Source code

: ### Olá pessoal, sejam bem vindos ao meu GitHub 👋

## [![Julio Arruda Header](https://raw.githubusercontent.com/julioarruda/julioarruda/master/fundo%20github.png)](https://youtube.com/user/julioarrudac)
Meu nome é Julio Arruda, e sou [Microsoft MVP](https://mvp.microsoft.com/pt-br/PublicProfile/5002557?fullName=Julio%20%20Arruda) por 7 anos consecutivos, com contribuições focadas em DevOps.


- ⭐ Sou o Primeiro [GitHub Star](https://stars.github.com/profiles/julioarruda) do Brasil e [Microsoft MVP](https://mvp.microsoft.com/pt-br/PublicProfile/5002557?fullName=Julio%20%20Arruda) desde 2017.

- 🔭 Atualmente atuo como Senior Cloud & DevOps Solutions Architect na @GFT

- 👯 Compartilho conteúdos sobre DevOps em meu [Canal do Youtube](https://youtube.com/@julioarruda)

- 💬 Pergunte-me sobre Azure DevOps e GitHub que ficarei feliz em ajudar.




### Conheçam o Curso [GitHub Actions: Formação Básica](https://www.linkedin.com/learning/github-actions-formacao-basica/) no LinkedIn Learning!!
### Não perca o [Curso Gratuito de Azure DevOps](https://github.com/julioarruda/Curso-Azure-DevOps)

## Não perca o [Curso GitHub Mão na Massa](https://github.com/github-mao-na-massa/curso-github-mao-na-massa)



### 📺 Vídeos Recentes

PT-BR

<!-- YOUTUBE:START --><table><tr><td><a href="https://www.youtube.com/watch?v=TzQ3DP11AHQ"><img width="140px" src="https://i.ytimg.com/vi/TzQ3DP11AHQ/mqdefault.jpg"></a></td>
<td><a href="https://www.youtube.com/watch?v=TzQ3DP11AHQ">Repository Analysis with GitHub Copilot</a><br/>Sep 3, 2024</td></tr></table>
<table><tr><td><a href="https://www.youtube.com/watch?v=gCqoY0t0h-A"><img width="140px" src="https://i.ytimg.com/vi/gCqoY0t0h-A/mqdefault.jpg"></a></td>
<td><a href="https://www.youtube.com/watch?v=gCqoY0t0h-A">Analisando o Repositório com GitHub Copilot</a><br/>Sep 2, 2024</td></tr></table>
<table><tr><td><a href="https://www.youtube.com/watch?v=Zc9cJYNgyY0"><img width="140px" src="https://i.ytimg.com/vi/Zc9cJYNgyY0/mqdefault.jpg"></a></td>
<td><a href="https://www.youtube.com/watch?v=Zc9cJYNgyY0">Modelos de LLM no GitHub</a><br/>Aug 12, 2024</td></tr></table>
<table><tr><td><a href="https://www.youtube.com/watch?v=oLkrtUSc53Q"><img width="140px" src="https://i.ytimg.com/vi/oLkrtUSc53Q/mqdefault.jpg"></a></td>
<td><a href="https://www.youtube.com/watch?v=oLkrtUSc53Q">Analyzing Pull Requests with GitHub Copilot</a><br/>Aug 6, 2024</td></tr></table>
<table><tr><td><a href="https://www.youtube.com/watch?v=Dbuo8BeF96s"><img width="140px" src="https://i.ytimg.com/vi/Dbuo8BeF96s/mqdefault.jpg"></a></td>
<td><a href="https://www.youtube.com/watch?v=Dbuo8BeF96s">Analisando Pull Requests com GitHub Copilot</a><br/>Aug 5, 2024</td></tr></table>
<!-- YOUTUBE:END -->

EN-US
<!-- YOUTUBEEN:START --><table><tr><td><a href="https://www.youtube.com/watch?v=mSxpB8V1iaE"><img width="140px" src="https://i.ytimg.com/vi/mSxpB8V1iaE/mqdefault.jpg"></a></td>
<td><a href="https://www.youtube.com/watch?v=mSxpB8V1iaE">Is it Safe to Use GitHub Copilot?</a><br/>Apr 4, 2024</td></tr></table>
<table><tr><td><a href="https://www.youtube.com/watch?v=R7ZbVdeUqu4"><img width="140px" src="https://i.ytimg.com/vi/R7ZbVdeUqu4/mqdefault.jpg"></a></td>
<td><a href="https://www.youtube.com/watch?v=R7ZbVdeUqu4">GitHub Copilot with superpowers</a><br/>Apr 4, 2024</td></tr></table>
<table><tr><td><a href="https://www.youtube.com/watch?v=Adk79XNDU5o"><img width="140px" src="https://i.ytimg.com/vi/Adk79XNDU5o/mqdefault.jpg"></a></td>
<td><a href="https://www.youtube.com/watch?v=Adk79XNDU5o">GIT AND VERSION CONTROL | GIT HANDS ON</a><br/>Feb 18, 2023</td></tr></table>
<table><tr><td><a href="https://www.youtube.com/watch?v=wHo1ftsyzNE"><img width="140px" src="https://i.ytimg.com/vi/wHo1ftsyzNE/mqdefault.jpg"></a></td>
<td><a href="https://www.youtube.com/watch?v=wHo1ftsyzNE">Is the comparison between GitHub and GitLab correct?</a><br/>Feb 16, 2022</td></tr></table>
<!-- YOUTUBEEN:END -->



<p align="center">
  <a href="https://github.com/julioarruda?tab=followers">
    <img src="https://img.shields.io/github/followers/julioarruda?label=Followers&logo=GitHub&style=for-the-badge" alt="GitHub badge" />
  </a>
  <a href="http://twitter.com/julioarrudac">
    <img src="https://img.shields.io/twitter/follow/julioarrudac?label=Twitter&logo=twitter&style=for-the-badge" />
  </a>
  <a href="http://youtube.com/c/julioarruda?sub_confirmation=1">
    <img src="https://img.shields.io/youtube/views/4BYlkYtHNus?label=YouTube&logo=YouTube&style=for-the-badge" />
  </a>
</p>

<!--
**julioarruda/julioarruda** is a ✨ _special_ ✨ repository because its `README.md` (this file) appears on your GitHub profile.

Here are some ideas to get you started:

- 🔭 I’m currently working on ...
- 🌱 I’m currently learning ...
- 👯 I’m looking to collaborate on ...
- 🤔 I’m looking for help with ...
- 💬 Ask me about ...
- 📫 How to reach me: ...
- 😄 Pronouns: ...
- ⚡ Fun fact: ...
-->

============

* **Task directions**: Scan the entries above, and wherever a line holds the string "with", copy it.

* **Answer**:
<td><a href="https://www.youtube.com/watch?v=TzQ3DP11AHQ">Repository Analysis with GitHub Copilot</a><br/>Sep 3, 2024</td></tr></table>
<td><a href="https://www.youtube.com/watch?v=oLkrtUSc53Q">Analyzing Pull Requests with GitHub Copilot</a><br/>Aug 6, 2024</td></tr></table>
<td><a href="https://www.youtube.com/watch?v=R7ZbVdeUqu4">GitHub Copilot with superpowers</a><br/>Apr 4, 2024</td></tr></table>
- 🤔 I’m looking for help with ...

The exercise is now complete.